» Supplied material:
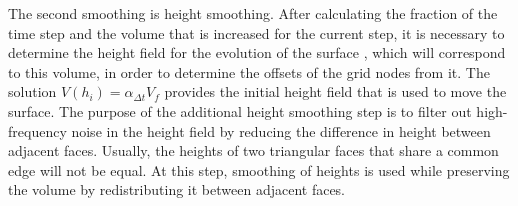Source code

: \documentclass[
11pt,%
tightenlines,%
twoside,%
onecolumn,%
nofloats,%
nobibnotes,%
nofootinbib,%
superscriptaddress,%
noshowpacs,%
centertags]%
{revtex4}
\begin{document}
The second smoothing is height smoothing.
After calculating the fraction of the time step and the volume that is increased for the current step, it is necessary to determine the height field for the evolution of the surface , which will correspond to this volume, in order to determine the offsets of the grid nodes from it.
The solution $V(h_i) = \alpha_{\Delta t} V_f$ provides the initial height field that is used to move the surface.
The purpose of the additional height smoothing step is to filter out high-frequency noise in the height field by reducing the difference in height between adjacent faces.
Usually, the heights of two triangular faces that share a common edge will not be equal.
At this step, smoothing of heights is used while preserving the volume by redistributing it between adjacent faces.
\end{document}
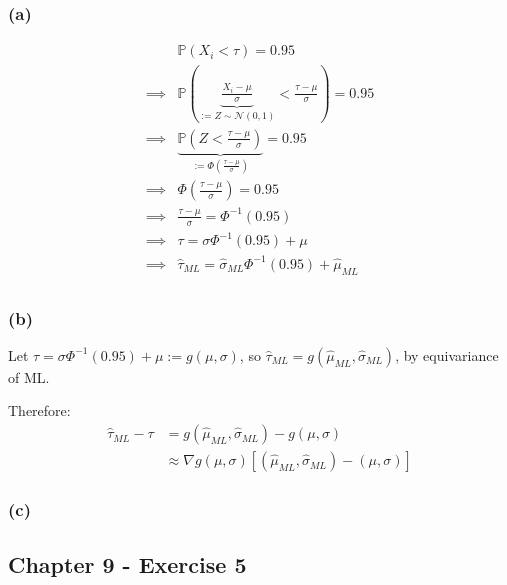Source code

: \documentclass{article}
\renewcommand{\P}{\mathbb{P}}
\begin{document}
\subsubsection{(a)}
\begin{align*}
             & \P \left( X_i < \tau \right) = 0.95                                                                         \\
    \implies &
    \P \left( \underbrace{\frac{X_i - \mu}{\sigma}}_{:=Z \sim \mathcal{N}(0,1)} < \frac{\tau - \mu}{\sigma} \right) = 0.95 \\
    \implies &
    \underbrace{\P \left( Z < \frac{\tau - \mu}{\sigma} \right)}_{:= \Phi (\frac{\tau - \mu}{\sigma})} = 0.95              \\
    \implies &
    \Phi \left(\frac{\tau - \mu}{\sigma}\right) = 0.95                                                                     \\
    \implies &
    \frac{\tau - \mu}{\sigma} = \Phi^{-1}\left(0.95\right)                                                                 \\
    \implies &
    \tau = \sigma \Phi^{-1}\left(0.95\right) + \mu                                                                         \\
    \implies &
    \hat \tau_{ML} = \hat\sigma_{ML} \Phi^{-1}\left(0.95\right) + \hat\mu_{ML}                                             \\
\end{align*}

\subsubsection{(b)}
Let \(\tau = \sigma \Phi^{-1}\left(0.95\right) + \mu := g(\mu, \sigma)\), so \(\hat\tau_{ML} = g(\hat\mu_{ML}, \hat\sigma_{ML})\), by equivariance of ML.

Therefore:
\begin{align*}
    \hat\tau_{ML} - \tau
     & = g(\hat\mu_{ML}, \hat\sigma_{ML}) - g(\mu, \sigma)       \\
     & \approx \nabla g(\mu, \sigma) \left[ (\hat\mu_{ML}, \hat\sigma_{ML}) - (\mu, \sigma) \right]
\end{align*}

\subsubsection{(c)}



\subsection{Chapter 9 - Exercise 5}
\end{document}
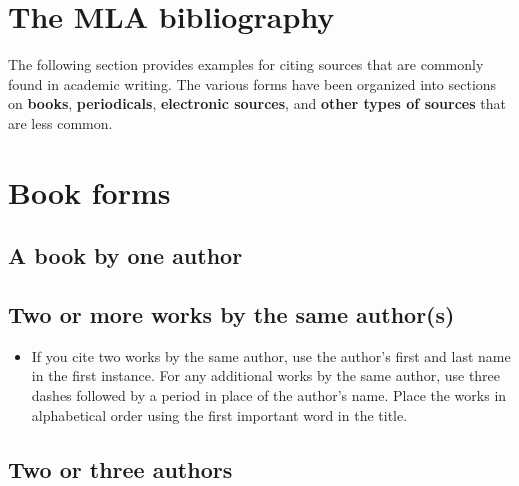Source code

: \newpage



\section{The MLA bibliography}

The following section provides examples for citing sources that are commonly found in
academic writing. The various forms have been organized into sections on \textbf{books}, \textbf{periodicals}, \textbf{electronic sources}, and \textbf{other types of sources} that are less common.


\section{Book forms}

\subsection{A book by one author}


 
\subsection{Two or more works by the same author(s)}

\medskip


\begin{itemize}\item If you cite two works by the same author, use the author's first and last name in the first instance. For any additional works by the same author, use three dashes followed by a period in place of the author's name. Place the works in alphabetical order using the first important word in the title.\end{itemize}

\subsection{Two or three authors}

» Requirement: Please retype the whole of the data precisely, omitting pictures.

» Written solution:
Source code

: \documentclass[
11pt,%
tightenlines,%
twoside,%
onecolumn,%
nofloats,%
nobibnotes,%
nofootinbib,%
superscriptaddress,%
noshowpacs,%
centertags]%
{revtex4}
\begin{document}
The second smoothing is height smoothing.
After calculating the fraction of the time step and the volume that is increased for the current step, it is necessary to determine the height field for the evolution of the surface , which will correspond to this volume, in order to determine the offsets of the grid nodes from it.
The solution $V(h_i) = \alpha_{\Delta t} V_f$ provides the initial height field that is used to move the surface.
The purpose of the additional height smoothing step is to filter out high-frequency noise in the height field by reducing the difference in height between adjacent faces.
Usually, the heights of two triangular faces that share a common edge will not be equal.
At this step, smoothing of heights is used while preserving the volume by redistributing it between adjacent faces.
\end{document}
Source code

: \documentclass{article}
\renewcommand{\P}{\mathbb{P}}
\begin{document}
\subsubsection{(a)}
\begin{align*}
             & \P \left( X_i < \tau \right) = 0.95                                                                         \\
    \implies &
    \P \left( \underbrace{\frac{X_i - \mu}{\sigma}}_{:=Z \sim \mathcal{N}(0,1)} < \frac{\tau - \mu}{\sigma} \right) = 0.95 \\
    \implies &
    \underbrace{\P \left( Z < \frac{\tau - \mu}{\sigma} \right)}_{:= \Phi (\frac{\tau - \mu}{\sigma})} = 0.95              \\
    \implies &
    \Phi \left(\frac{\tau - \mu}{\sigma}\right) = 0.95                                                                     \\
    \implies &
    \frac{\tau - \mu}{\sigma} = \Phi^{-1}\left(0.95\right)                                                                 \\
    \implies &
    \tau = \sigma \Phi^{-1}\left(0.95\right) + \mu                                                                         \\
    \implies &
    \hat \tau_{ML} = \hat\sigma_{ML} \Phi^{-1}\left(0.95\right) + \hat\mu_{ML}                                             \\
\end{align*}

\subsubsection{(b)}
Let \(\tau = \sigma \Phi^{-1}\left(0.95\right) + \mu := g(\mu, \sigma)\), so \(\hat\tau_{ML} = g(\hat\mu_{ML}, \hat\sigma_{ML})\), by equivariance of ML.

Therefore:
\begin{align*}
    \hat\tau_{ML} - \tau
     & = g(\hat\mu_{ML}, \hat\sigma_{ML}) - g(\mu, \sigma)       \\
     & \approx \nabla g(\mu, \sigma) \left[ (\hat\mu_{ML}, \hat\sigma_{ML}) - (\mu, \sigma) \right]
\end{align*}

\subsubsection{(c)}



\subsection{Chapter 9 - Exercise 5}
\end{document}
Source code

: \newpage



\section{The MLA bibliography}

The following section provides examples for citing sources that are commonly found in
academic writing. The various forms have been organized into sections on \textbf{books}, \textbf{periodicals}, \textbf{electronic sources}, and \textbf{other types of sources} that are less common.


\section{Book forms}

\subsection{A book by one author}


 
\subsection{Two or more works by the same author(s)}

\medskip


\begin{itemize}\item If you cite two works by the same author, use the author's first and last name in the first instance. For any additional works by the same author, use three dashes followed by a period in place of the author's name. Place the works in alphabetical order using the first important word in the title.\end{itemize}

\subsection{Two or three authors}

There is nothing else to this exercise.